Second, I'd see what they are used to, and make it work (need FORTRAN? We'll set it up. Need C++? No problem. Mathematica? OK, we'll buy a license). Then see how many of them would like to learn "additional tools" to help them be more productive (don't say "different" tools. Say "additional", so it won't seem like anyone will "lose" or "let go" or whatever). Start with editors, see if there are groups who would like to use VCS to sync their work (hey, you can stay home and send your code through SVN or GIT -- wouldn't that be great?) and so on.
Don't impose -- show examples of how cool these tools are. Make data analysis using R, and show them how easy it was. Show nice graphics, and explain how you've created them (but start with simple examples, so you can quickly explain them).
I would suggest F# as a potential candidate for performing science-related manipulations given its strong semantic ties to mathematical constructs.
Also, its support for units-of-measure, as written about here makes a lot of sense for ensuring proper translation between mathematical model and implementation source code.
First of all, I would definitely go with a scripting language to avoid having to explain a lot of extra things (for example manual memory management is - mostly - ok if you are writing low-level, performance sensitive stuff, but for somebody who just wants to use a computer as an upgraded scientific calculator it's definitely overkill). Also, look around if there is something specific for your domain (as is R for statistics). This has the advantage of already working with the concepts the users are familiar with and having specialized code for specific situations (for example calculating standard deviations, applying statistical tests, etc in the case of R).

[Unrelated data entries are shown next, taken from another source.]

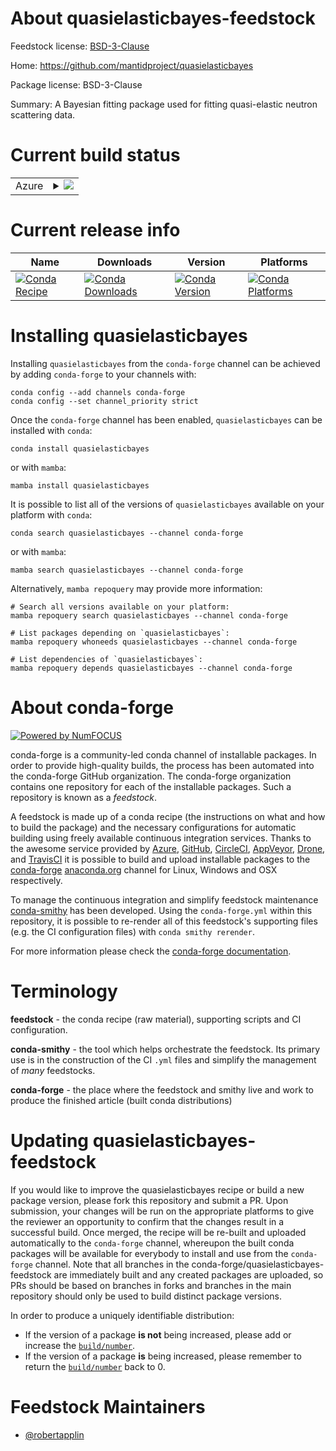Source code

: About quasielasticbayes-feedstock
=================================

Feedstock license: [BSD-3-Clause](https://github.com/conda-forge/quasielasticbayes-feedstock/blob/main/LICENSE.txt)

Home: https://github.com/mantidproject/quasielasticbayes

Package license: BSD-3-Clause

Summary: A Bayesian fitting package used for fitting quasi-elastic neutron scattering data.

Current build status
====================


<table>
    
  <tr>
    <td>Azure</td>
    <td>
      <details>
        <summary>
          <a href="https://dev.azure.com/conda-forge/feedstock-builds/_build/latest?definitionId=22039&branchName=main">
            <img src="https://dev.azure.com/conda-forge/feedstock-builds/_apis/build/status/quasielasticbayes-feedstock?branchName=main">
          </a>
        </summary>
        <table>
          <thead><tr><th>Variant</th><th>Status</th></tr></thead>
          <tbody><tr>
              <td>linux_64_numpy1.22python3.10.____cpython</td>
              <td>
                <a href="https://dev.azure.com/conda-forge/feedstock-builds/_build/latest?definitionId=22039&branchName=main">
                  <img src="https://dev.azure.com/conda-forge/feedstock-builds/_apis/build/status/quasielasticbayes-feedstock?branchName=main&jobName=linux&configuration=linux%20linux_64_numpy1.22python3.10.____cpython" alt="variant">
                </a>
              </td>
            </tr><tr>
              <td>win_64_numpy1.22python3.10.____cpython</td>
              <td>
                <a href="https://dev.azure.com/conda-forge/feedstock-builds/_build/latest?definitionId=22039&branchName=main">
                  <img src="https://dev.azure.com/conda-forge/feedstock-builds/_apis/build/status/quasielasticbayes-feedstock?branchName=main&jobName=win&configuration=win%20win_64_numpy1.22python3.10.____cpython" alt="variant">
                </a>
              </td>
            </tr>
          </tbody>
        </table>
      </details>
    </td>
  </tr>
</table>

Current release info
====================

| Name | Downloads | Version | Platforms |
| --- | --- | --- | --- |
| [![Conda Recipe](https://img.shields.io/badge/recipe-quasielasticbayes-green.svg)](https://anaconda.org/conda-forge/quasielasticbayes) | [![Conda Downloads](https://img.shields.io/conda/dn/conda-forge/quasielasticbayes.svg)](https://anaconda.org/conda-forge/quasielasticbayes) | [![Conda Version](https://img.shields.io/conda/vn/conda-forge/quasielasticbayes.svg)](https://anaconda.org/conda-forge/quasielasticbayes) | [![Conda Platforms](https://img.shields.io/conda/pn/conda-forge/quasielasticbayes.svg)](https://anaconda.org/conda-forge/quasielasticbayes) |

Installing quasielasticbayes
============================

Installing `quasielasticbayes` from the `conda-forge` channel can be achieved by adding `conda-forge` to your channels with:

```
conda config --add channels conda-forge
conda config --set channel_priority strict
```

Once the `conda-forge` channel has been enabled, `quasielasticbayes` can be installed with `conda`:

```
conda install quasielasticbayes
```

or with `mamba`:

```
mamba install quasielasticbayes
```

It is possible to list all of the versions of `quasielasticbayes` available on your platform with `conda`:

```
conda search quasielasticbayes --channel conda-forge
```

or with `mamba`:

```
mamba search quasielasticbayes --channel conda-forge
```

Alternatively, `mamba repoquery` may provide more information:

```
# Search all versions available on your platform:
mamba repoquery search quasielasticbayes --channel conda-forge

# List packages depending on `quasielasticbayes`:
mamba repoquery whoneeds quasielasticbayes --channel conda-forge

# List dependencies of `quasielasticbayes`:
mamba repoquery depends quasielasticbayes --channel conda-forge
```


About conda-forge
=================

[![Powered by
NumFOCUS](https://img.shields.io/badge/powered%20by-NumFOCUS-orange.svg?style=flat&colorA=E1523D&colorB=007D8A)](https://numfocus.org)

conda-forge is a community-led conda channel of installable packages.
In order to provide high-quality builds, the process has been automated into the
conda-forge GitHub organization. The conda-forge organization contains one repository
for each of the installable packages. Such a repository is known as a *feedstock*.

A feedstock is made up of a conda recipe (the instructions on what and how to build
the package) and the necessary configurations for automatic building using freely
available continuous integration services. Thanks to the awesome service provided by
[Azure](https://azure.microsoft.com/en-us/services/devops/), [GitHub](https://github.com/),
[CircleCI](https://circleci.com/), [AppVeyor](https://www.appveyor.com/),
[Drone](https://cloud.drone.io/welcome), and [TravisCI](https://travis-ci.com/)
it is possible to build and upload installable packages to the
[conda-forge](https://anaconda.org/conda-forge) [anaconda.org](https://anaconda.org/)
channel for Linux, Windows and OSX respectively.

To manage the continuous integration and simplify feedstock maintenance
[conda-smithy](https://github.com/conda-forge/conda-smithy) has been developed.
Using the ``conda-forge.yml`` within this repository, it is possible to re-render all of
this feedstock's supporting files (e.g. the CI configuration files) with ``conda smithy rerender``.

For more information please check the [conda-forge documentation](https://conda-forge.org/docs/).

Terminology
===========

**feedstock** - the conda recipe (raw material), supporting scripts and CI configuration.

**conda-smithy** - the tool which helps orchestrate the feedstock.
                   Its primary use is in the construction of the CI ``.yml`` files
                   and simplify the management of *many* feedstocks.

**conda-forge** - the place where the feedstock and smithy live and work to
                  produce the finished article (built conda distributions)


Updating quasielasticbayes-feedstock
====================================

If you would like to improve the quasielasticbayes recipe or build a new
package version, please fork this repository and submit a PR. Upon submission,
your changes will be run on the appropriate platforms to give the reviewer an
opportunity to confirm that the changes result in a successful build. Once
merged, the recipe will be re-built and uploaded automatically to the
`conda-forge` channel, whereupon the built conda packages will be available for
everybody to install and use from the `conda-forge` channel.
Note that all branches in the conda-forge/quasielasticbayes-feedstock are
immediately built and any created packages are uploaded, so PRs should be based
on branches in forks and branches in the main repository should only be used to
build distinct package versions.

In order to produce a uniquely identifiable distribution:
 * If the version of a package **is not** being increased, please add or increase
   the [``build/number``](https://docs.conda.io/projects/conda-build/en/latest/resources/define-metadata.html#build-number-and-string).
 * If the version of a package **is** being increased, please remember to return
   the [``build/number``](https://docs.conda.io/projects/conda-build/en/latest/resources/define-metadata.html#build-number-and-string)
   back to 0.

Feedstock Maintainers
=====================

* [@robertapplin](https://github.com/robertapplin/)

If you wish to use a more generic scripting language, I would go with Python. Two things it has going for it are:
The interactive shell where you can experiment
Its clear (although sometimes lengthy) syntax
As an added advantage, it has libraries for most of the things you would want to do with it.
I'm no expert in this area, but I've always understood that this is what MATLAB was created for. There is a way to integrate MATLAB with SVN for source control as well.